What was the problem of the back series? I think they should have done something about it in three years, but the problem was that you did not have the data such as MCA-21 in particular, but also other new sources that are being used in the new 2011-2012 based GDP series for the earlier period. So, you have to make some adjustments or as I was mentioning, you have to do what we call 'jugaad', but you do it in a way that you find it least disruptive and meets maximum credibility knowing full well that you do not have actually the quality of robust numbers that you want.
Now what we did is we did not produce any data of our own, we assumed that the 2004-2005 base figures of CSO were correct, that the 2011-2012 figures were correct, but there was a gap between these two, the projection of the old base and the new base and that we distributed incrementally between this long period in between so that in any given year you did not find much change in the growth rate as per the old estimates and our back series and yet you ended up in 2011-2012 at exactly the same GDP level which the new series gave you.

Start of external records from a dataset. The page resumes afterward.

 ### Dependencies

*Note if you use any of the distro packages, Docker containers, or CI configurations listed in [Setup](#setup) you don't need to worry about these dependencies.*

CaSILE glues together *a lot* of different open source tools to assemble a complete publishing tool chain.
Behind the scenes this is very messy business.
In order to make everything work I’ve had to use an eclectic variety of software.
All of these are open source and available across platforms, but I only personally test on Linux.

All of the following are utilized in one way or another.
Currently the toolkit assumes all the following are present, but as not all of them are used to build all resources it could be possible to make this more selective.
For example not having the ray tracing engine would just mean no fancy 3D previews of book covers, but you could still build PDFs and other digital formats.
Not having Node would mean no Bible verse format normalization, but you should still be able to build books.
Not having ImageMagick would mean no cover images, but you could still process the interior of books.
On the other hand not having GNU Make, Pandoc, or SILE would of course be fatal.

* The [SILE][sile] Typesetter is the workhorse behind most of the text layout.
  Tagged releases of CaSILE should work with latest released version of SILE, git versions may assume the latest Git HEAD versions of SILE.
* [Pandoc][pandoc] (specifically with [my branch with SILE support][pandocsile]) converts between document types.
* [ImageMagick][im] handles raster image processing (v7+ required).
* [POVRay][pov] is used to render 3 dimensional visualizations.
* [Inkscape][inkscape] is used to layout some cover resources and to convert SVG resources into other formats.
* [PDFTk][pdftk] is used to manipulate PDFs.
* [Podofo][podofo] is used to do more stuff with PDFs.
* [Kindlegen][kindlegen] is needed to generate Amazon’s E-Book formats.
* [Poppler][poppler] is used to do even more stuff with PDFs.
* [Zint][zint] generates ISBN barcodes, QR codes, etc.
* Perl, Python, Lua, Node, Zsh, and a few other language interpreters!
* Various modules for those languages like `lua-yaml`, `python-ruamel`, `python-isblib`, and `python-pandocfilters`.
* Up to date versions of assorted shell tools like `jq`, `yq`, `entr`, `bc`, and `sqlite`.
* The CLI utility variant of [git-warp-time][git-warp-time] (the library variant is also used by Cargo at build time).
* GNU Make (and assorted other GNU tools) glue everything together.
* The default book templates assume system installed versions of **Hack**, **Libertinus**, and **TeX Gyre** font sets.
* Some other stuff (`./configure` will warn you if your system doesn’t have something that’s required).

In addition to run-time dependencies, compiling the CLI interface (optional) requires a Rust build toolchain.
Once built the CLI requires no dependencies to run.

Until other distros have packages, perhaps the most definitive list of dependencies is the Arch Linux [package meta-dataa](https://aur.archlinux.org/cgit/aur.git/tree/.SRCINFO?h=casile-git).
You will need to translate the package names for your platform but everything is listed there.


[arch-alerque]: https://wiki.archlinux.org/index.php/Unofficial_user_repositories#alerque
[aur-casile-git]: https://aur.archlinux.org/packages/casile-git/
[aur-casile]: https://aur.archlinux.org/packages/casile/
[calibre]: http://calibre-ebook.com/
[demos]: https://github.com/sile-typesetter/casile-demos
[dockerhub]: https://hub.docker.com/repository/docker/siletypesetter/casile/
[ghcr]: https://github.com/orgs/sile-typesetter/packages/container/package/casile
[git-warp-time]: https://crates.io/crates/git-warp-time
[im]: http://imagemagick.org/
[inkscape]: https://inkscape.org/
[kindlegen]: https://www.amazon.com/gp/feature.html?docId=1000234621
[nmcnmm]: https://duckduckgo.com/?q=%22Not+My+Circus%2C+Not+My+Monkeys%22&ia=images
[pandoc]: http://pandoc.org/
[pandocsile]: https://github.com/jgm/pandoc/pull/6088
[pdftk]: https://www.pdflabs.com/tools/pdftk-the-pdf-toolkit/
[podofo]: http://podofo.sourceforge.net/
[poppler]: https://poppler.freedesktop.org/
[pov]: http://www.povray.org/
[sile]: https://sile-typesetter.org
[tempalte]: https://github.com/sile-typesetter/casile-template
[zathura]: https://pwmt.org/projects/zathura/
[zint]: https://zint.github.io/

So this is our way of doing it, of course, the assumption is that there was a gradual adjustment in the production process and that is what we tried to mimic.
Now, somebody else can do it in some other way. Of course, if you have new sources of data and there is some reference rate in the new series, they have other information which was not available for us but in the CSO data that was there earlier, you can have different sets of numbers. However, that is what will have to be examined. I do not want to take a view on that in a cavalier manner.
Let me come to another issue. Corporate earnings growth, if you remember, those were the big years of stock market exuberance as well. I am referring to FY05 to FY08-FY09 and in fact even going on to FY12. After a big dip in FY08, we again saw markets climbing. Now if you look at the Sensex earnings, Sensex EPS data, it starts at about Rs 400-420 in 2005 and steadily climbs to Rs 700, Rs 800, Rs 1,000, by 2012 we come to Rs 1,100. So it is a climb of about 12 percent compounded annual growth rate. Whereas if you look at again 2014 to 2018, it has been around that Rs 1,300, not much change because EPS growth was between 2-3 percent in those years. Again would you say that GDP can grow for a sustained period at a higher level if corporate earnings do not grow much, is it possible?
Corporate earnings is one part of the economy. It is just the organised sector and so forth. However, it accounts for a fairly large part of GDP. So you are quite right that these things have to in a sense jell and this is what I mean by internal consistency of your numbers. I was referring to within the statistics that have been produced, you are referring to collateral statistics whether it be the credit flow or the corporate data and so on. So, these are questions I am not going to answer. It is for the CSO to answer how they account for all this.
Do you think the presentation of the data should not have been by NITI Aayog; that gave it a political colour?
I must say I have not really applied my mind to it. One thing is there that there is a kind of oversight role which planning commission used to have before and which I think NITI Aayog has now which includes the work being done at Ministry of Statistics and Programme Implementation (MoSPI) and so on.
For instance, I think the committee that appoints the chief statistician is chaired by the Vice Chairman or Vice President of the NITI Aayog. So they have a role in this, but in hindsight I think it may have been in the interest of the government to let MoSPI deal with it and maintain a distance because now as people are saying that the ministry is not independent, so it would have helped. However, I do not know whether they thought about it earlier, but NITI Aayog does have a role on the statistics production process.